Assez bien dit, et je partage votre point de vue.
Cependant, la 1ere guerre a été un traumatisme dont on parle encore..... malgré les innombrables guerres anciennes qui avaient déjà provoqué des ravages et de nombreuses pertes, et surtout malgré les boucheries encore plus grandes de 39-45 (mais on peut trouver à cela comme explication: 1) finalement, la 2nde guerre est une continuation de la 1ere, 2) la France, exceptée la Normandie, a été beaucoup moins touchée).
Comment une société dite "avancée" comme celle de la Belle Epoque a-t-elle pu en arriver à sacrifier des générations entières d'hommes comme si c'était une sorte de "jeu"..... sans parler des souffrances atroces que beaucoup de rescapés ont subi (qui font de la mort presque une belle affaire en comparaison de ce qu'ont subi les gueules cassés, les grands blessés, les gazés, les traumatisés dont l'existence s'est réduit à l'ombre de ce qu'elle était....Etc)?
Qu'en 1914, les Etats majors n'aient pas saisi certains enjeux de la guerre industrielle, ok......... (ceci dit, une telle inconstance, une telle irresponsabilité quand on parle de la vie de centaines de milliers d'hommes pour la seule année 1914, sans compter toutes les autres vies brisées, de la famille, des mutilés....Etc, c'est déjà criminel). Mais que dire des offensives de Verdun, de la Somme, du Chemin des Dames, où là le commandement savait parfaitement à quoi les troupes s'exposaient? Y avait-il une telle panique, une telle angoisse, une telle impuissance chez les responsables militaires et politiques pour qu'après 3 ans de massacres quasi inutile, on ait encore cru en la percée miraculeuse? Comment pouvaient-ils dans cette situation se prévaloir d'une quelconque autorité? D'une quelconque légitimité? Comment une République a-t-elle pu ainsi laisser le sort de millions de ses citoyens dans les mains de quelques individus comme Nivelle ou Joffre, avec autorité pour les envoyer à la mort comme bon leur semblait?
Le temps long, sur des questions si vastes, est toujours intéressant.
La guerre se pratique par toutes les sociétés humaines: des chasseurs cueilleurs dit primitifs aux société post industrielles telle que la nôtre.
A l'origine, il s'agit de conflits tribaux souvent très peu meurtriers (j'ai en mémoire des textes évoquant certaines guerres entre indiens où le but est de "marquer un coup", y compris humilier un adversaire en le touchant de façon non léthale), surtout parce que les effectifs engagés sont très faibles et qu'on ne peut se permettre de sacrifier trop de monde. La guerre a en outre probablement très tôt des connotations mystiques (rite de passage, jugement divin....Etc) et sociales (les hiérarchies s'y décident).

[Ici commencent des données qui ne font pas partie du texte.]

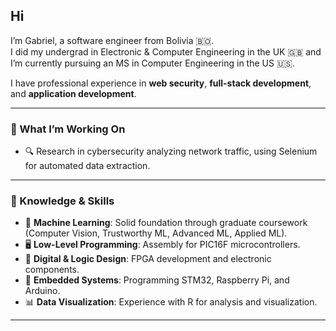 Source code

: ## Hi

<!--
**Gabriel-Pacheco-Martinez/Gabriel-Pacheco-Martinez** is a ✨ _special_ ✨ repository because its `README.md` (this file) appears on your GitHub profile.

Here are some ideas to get you started:

- 🔭 I’m currently working on ...
- 🌱 I’m currently learning ...
- 👯 I’m looking to collaborate on ...
- 🤔 I’m looking for help with ...
- 💬 Ask me about ...
- 📫 How to reach me: ...
- 😄 Pronouns: ...
- ⚡ Fun fact: ...
--> 

I’m Gabriel, a software engineer from Bolivia 🇧🇴.  
I did my undergrad in Electronic & Computer Engineering in the UK 🇬🇧 and I’m currently pursuing an MS in Computer Engineering in the US 🇺🇸.  

I have professional experience in **web security**, **full-stack development**, and **application development**.  

---

### 🚀 What I’m Working On  
- 🔍 Research in cybersecurity analyzing network traffic, using Selenium for automated data extraction.
---

### 🧠 Knowledge & Skills  
- 🤖 **Machine Learning**: Solid foundation through graduate coursework (Computer Vision, Trustworthy ML, Advanced ML, Applied ML).  
- 🖥️ **Low-Level Programming**: Assembly for PIC16F microcontrollers.  
- 🔌 **Digital & Logic Design**: FPGA development and electronic components.  
- 🔧 **Embedded Systems**: Programming STM32, Raspberry Pi, and Arduino.  
- 📊 **Data Visualization**: Experience with R for analysis and visualization.  

---
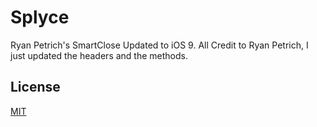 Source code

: # Splyce
Ryan Petrich's SmartClose Updated to iOS 9.
All Credit to Ryan Petrich, I just updated the headers and the methods.

## License

[MIT](https://github.com/Shade-Zepheri/Splyce/blob/master/LICENSE)
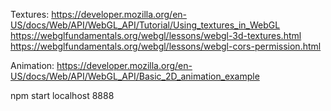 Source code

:Textures:
https://developer.mozilla.org/en-US/docs/Web/API/WebGL_API/Tutorial/Using_textures_in_WebGL
https://webglfundamentals.org/webgl/lessons/webgl-3d-textures.html 
https://webglfundamentals.org/webgl/lessons/webgl-cors-permission.html

Animation:
https://developer.mozilla.org/en-US/docs/Web/API/WebGL_API/Basic_2D_animation_example 


npm start
localhost 8888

Dans l'antiquité, la guerre et l'armée s'institutionnalisent à mesure que la civilisation se développe: l'armée réglementée et au service de l'Etat apparaît. Mais on a toujours une forte connotation religieuse et une célébration du héros de façon quasi mystique. Mais l'être humain en temps de guerre n'a aucune valeur: certains conflits sont des boucheries (la conquête de la Méditerranée par Rome a été extrêmement sanglante), et le vaincu est voué à tous les maux.
Au Moyen Age encore, la guerre est encore une affaire plus ou moins privée. Et elle est enrobé de religiosité et de mysticisme (culture de l'exploit chevaleresque....etc). Durant le Moyen Age central, la guerre est faire de petits coups de mains et d'escarmouche où le but est de faire la preuve de sa bravoure. Ces guerres sont très peu meurtrières par rapport à celles de l'antiquité ou de la période moderne. La technologie joue déjà un rôle: le chevalier est de mieux en mieux protégé, et il constitue l'essentiel des troupes jusqu'à la guerre de Cent Ans. Et c'est durant cette dernière que l'on a déjà des conflits extrêmement durs avec des conditions de vie et des excactions abominables. A défaut d'être acceptés, ces actes et ces destructions paraissent presque comme une fatalité, quelque chose qui ne peut être évité (même si le traumatisme de la Guerre de Cent Ans, qui a mis fin à la période médiévale, a certainement été immense, peut-être de manière comparable à la 1ere guerre mondiale, sachant que comme elle, elle s'est conjugué à d'autres maux et notamment une pandémie extrêmement meurtrière).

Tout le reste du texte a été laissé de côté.